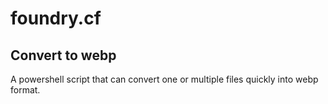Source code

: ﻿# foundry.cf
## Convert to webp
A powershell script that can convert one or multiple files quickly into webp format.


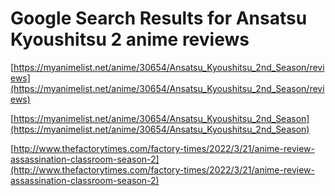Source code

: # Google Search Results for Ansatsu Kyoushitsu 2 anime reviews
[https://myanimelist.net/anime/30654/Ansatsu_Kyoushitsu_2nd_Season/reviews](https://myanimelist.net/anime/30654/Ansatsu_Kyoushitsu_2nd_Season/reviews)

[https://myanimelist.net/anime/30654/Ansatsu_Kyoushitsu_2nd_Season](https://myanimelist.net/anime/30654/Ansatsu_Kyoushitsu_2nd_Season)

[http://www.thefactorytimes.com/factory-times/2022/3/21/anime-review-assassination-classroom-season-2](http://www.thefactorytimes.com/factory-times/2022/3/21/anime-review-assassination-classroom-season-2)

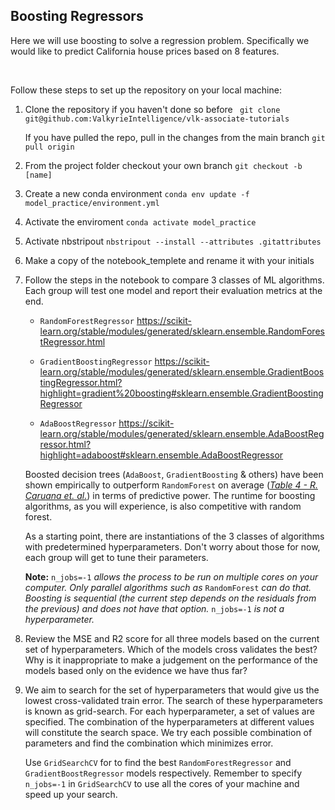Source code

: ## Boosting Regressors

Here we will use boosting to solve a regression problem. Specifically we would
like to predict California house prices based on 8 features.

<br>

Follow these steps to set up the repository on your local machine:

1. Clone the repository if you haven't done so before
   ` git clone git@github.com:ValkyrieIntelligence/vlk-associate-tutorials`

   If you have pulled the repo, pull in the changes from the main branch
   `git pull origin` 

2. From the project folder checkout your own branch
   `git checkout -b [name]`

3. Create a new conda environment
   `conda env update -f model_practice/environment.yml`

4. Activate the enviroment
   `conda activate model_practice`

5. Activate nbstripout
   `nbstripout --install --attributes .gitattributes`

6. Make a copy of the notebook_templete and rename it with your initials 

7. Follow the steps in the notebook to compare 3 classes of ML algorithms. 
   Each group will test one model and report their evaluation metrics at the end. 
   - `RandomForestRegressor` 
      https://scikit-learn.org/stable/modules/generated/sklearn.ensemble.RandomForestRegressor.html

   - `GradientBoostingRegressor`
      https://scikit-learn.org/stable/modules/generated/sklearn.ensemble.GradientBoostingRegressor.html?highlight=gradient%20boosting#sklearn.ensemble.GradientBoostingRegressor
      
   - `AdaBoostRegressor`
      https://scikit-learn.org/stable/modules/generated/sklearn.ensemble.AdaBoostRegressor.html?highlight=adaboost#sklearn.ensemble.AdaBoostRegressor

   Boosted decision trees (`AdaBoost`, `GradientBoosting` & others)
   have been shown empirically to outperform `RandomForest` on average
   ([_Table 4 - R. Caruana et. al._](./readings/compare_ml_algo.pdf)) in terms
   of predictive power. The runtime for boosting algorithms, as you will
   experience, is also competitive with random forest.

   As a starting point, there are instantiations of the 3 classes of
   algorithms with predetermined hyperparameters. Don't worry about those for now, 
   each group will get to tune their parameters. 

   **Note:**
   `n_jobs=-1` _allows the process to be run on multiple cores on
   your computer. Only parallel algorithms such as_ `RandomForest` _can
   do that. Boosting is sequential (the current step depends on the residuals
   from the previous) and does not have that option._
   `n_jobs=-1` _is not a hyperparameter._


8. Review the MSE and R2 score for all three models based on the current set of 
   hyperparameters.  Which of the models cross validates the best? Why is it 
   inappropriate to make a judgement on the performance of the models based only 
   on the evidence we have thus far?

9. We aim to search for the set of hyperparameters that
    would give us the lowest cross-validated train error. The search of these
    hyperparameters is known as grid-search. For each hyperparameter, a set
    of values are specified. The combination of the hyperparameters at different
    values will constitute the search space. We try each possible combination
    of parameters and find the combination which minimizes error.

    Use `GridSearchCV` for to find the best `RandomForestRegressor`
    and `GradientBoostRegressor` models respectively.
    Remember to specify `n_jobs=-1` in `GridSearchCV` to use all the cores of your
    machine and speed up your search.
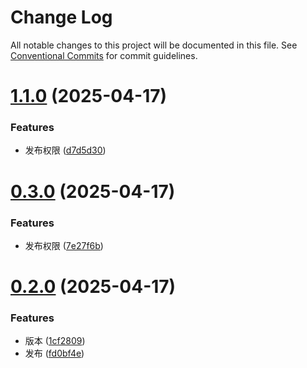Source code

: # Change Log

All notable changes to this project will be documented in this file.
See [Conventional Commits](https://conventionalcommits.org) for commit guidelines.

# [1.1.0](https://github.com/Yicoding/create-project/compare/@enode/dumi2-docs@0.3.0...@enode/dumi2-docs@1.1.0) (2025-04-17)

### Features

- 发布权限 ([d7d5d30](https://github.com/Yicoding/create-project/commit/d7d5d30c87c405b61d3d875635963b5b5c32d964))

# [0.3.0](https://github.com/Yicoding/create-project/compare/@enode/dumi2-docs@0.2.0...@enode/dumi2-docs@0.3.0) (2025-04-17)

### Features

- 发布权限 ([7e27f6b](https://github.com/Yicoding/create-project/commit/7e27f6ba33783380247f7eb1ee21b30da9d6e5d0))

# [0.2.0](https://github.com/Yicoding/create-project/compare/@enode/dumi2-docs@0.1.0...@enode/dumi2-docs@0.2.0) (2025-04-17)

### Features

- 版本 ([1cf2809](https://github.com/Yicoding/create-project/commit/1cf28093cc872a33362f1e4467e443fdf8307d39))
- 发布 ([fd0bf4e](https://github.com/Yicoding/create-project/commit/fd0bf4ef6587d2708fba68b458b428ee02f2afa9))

• • •

YOUR GOAL =>
Among the records above, how many lines contain the word "error"? Answer with the number by itself.

RESULT OF THIS TASK =>
2